Trent Lott tripped up by Weblogs? I hope so... Davenet thinks so. This is great.. the info leakage from the 'trenches' to the 'top' is a force all of a sudden....
Comments 10:33:57 PM    

Strange: mesh on mx is a 'warez-driven site: mesh describes it self as "News, resources, info and links on Macromedia MX, with a focus on Macromedia Flash MX  from the Macromedia Flash Community Manager", but its biggest referer by (very) far is Macromedia MX Crackz and Serialz. Every link, offering 'Cracks' and 'Serial Numbers' and 'Warez' goes to mesh. Smart marketing? Or something a bit more sinister...? This showed up while I was researching Weblog metrics...
Comments 10:17:33 PM    

Bloggers come in from the cold my last column for 2002 in The Independent. 'It was the worst of times, it was the worst of times. "It" was the seemingly everlasting tech bust of the year 2002.' But wait 'til next year...
Comments 10:05:40 PM    

A new Internet service, Jon Udell's Library Lookup, is the subject of this Dylan Tweney post. It's a way to search your local library from your browser toolbar using bookmarklets...
Comments 8:38:47 PM    

Weblog Metrics: 'bots redux. Bernie Goldbach writes: "If you do this kind of analysis, ensure you are considering page views and not hits. Spiders will normally grab HTML files, real visitors will grab entire pages. On my blog site, a real person generates at least 13 hits every for every visit. A spider normally generates no more than 2 hits per visit as good spiders take robots.txt along with the page.

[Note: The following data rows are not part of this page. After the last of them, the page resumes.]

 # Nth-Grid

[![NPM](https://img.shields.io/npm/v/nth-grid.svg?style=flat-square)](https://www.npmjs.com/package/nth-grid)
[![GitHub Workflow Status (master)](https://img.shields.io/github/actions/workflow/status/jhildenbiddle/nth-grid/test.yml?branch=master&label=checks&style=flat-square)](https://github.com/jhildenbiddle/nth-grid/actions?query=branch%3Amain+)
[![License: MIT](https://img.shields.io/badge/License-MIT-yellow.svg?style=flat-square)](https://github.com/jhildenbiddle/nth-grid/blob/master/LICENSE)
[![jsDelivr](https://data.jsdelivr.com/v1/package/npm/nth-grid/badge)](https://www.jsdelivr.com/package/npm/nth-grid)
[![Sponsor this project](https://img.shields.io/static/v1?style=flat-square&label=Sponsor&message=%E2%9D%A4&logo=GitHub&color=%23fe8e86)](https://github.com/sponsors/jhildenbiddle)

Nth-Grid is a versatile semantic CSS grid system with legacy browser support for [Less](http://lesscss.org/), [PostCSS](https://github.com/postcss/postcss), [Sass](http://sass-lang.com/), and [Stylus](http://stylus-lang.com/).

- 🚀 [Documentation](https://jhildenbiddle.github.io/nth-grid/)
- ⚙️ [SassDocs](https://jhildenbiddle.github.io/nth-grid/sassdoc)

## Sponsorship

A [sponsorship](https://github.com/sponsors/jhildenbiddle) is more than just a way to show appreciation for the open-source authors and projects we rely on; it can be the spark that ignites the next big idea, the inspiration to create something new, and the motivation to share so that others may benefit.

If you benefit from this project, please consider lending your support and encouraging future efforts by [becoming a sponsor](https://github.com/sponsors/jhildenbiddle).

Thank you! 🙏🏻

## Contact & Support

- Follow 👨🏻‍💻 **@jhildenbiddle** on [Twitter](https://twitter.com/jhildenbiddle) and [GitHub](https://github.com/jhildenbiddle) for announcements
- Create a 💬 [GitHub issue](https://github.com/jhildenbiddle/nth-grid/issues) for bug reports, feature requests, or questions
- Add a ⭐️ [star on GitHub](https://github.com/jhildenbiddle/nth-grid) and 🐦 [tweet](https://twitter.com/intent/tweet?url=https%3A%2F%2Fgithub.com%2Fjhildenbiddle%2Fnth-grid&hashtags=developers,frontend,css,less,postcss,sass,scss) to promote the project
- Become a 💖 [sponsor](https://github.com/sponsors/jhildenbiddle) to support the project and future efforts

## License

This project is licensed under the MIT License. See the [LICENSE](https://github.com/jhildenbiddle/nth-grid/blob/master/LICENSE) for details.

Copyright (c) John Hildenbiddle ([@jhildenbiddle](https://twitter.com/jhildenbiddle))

"I did a rough analysis of my blog traffic for December 11, 2002. At first pass, 350 blog pages were served. Nearly 60 per cent of those pages from my blog directory were requested by robots. That indicates I am at the lower end of the information feeding chain, getting more bots than bodies."

Bernie's remark and Henry Copeland's comment got me digging through www.gulker.com's logs. On busy days, there are usually a few heavy referrers (likely humans) and a gaggle of referrers with one or two accesses (likely 'bots) and a roughly equal number of search engine requests (likely humans - I don't think the 'bots crawl each other).

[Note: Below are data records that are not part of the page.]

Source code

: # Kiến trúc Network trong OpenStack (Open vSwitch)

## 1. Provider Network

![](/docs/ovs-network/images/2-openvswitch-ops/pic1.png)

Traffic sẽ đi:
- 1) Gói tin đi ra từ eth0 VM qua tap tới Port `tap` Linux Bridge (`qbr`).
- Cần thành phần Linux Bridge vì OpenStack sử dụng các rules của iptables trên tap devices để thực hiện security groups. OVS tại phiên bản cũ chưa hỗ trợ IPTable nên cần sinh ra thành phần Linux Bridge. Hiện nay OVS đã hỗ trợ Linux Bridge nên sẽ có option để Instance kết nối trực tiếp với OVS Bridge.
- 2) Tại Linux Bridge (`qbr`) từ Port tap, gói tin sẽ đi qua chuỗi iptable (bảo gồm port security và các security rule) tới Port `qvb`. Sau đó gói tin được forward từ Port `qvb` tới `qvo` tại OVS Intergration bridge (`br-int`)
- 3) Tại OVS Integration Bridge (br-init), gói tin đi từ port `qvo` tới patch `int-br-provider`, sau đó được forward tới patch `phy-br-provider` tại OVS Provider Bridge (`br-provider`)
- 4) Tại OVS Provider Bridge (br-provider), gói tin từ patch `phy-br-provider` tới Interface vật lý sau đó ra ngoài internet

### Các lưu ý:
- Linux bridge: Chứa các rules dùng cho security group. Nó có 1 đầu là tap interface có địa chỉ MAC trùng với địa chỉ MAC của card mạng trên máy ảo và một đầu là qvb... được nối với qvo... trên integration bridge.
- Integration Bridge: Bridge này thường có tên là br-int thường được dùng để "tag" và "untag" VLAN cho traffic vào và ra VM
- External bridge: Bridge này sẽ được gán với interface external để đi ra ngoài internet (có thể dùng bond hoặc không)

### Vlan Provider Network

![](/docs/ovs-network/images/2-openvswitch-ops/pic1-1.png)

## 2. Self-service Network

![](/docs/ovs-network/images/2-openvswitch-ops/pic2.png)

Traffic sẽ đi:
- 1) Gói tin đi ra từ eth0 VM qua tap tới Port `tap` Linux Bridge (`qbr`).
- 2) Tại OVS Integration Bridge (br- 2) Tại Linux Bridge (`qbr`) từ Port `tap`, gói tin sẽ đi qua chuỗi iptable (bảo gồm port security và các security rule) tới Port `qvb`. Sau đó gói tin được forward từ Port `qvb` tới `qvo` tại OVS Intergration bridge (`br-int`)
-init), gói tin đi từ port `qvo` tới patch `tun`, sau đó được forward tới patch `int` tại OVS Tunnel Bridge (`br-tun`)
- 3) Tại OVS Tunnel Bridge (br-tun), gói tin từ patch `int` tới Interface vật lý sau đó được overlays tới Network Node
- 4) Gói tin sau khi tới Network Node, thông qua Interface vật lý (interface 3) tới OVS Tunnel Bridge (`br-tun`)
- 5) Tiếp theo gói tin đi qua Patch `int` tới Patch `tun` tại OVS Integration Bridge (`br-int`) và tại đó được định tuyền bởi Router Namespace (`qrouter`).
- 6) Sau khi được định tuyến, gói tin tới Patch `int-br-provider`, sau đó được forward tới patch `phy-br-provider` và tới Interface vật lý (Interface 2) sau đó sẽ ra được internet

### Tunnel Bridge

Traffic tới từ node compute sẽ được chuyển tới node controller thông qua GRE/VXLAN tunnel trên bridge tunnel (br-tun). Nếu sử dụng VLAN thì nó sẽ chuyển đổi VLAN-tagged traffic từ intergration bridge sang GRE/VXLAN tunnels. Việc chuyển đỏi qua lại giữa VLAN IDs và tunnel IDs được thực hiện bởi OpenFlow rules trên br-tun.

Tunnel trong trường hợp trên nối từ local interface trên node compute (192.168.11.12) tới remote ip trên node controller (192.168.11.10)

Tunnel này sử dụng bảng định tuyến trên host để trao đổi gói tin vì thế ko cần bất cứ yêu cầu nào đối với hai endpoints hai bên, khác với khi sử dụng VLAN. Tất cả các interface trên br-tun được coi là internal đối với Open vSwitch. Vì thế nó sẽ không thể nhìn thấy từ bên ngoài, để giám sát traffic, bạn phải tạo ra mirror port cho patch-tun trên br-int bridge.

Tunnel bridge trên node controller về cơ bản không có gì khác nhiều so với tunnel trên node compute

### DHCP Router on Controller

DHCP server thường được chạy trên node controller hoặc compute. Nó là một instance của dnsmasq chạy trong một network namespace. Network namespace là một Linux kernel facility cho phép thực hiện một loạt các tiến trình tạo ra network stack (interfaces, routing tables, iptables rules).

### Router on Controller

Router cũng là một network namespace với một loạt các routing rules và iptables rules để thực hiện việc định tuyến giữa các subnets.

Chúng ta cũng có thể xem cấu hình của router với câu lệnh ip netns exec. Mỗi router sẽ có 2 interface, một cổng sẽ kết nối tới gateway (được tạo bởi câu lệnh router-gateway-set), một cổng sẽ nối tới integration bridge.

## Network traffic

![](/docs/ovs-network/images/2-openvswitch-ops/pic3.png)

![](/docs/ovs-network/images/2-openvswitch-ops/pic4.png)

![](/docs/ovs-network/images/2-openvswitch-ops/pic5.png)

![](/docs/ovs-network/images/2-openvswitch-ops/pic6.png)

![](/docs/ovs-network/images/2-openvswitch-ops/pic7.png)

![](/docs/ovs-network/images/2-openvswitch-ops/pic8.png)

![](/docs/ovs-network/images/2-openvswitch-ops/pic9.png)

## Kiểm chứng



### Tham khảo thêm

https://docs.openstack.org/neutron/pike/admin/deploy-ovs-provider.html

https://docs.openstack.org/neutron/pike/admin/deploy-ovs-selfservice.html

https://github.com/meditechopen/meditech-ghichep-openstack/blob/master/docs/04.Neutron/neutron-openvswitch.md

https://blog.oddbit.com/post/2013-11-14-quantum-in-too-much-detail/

Which is to say Bernie and Henry are right: 'bots make up a lot of blog traffic. The relatively heavy robot traffic isn't a bad thing: if the 'bots weren't indexing your pages, you wouldn't be getting the search referrers. On gulker.com this morning, there were 42 referrers at noon: The Independent had sent 79 hits, Bernie's site had sent 5 and the rest were either referred by search engine results or appeared to be 'bots (18 searches and 21 'bots). The logs showed 1845 pages downloaded in 869 visits by 656 unique hosts and identified 'known robots' as 25% of visitor paltforms.

This is roughly consistent with gulker.com's referrers when I looked early Sunday morning, when there were no large 'human' results: the number of 'bot crawls was a bit larger than the number of people who had come in following a link from a Google or other search engine.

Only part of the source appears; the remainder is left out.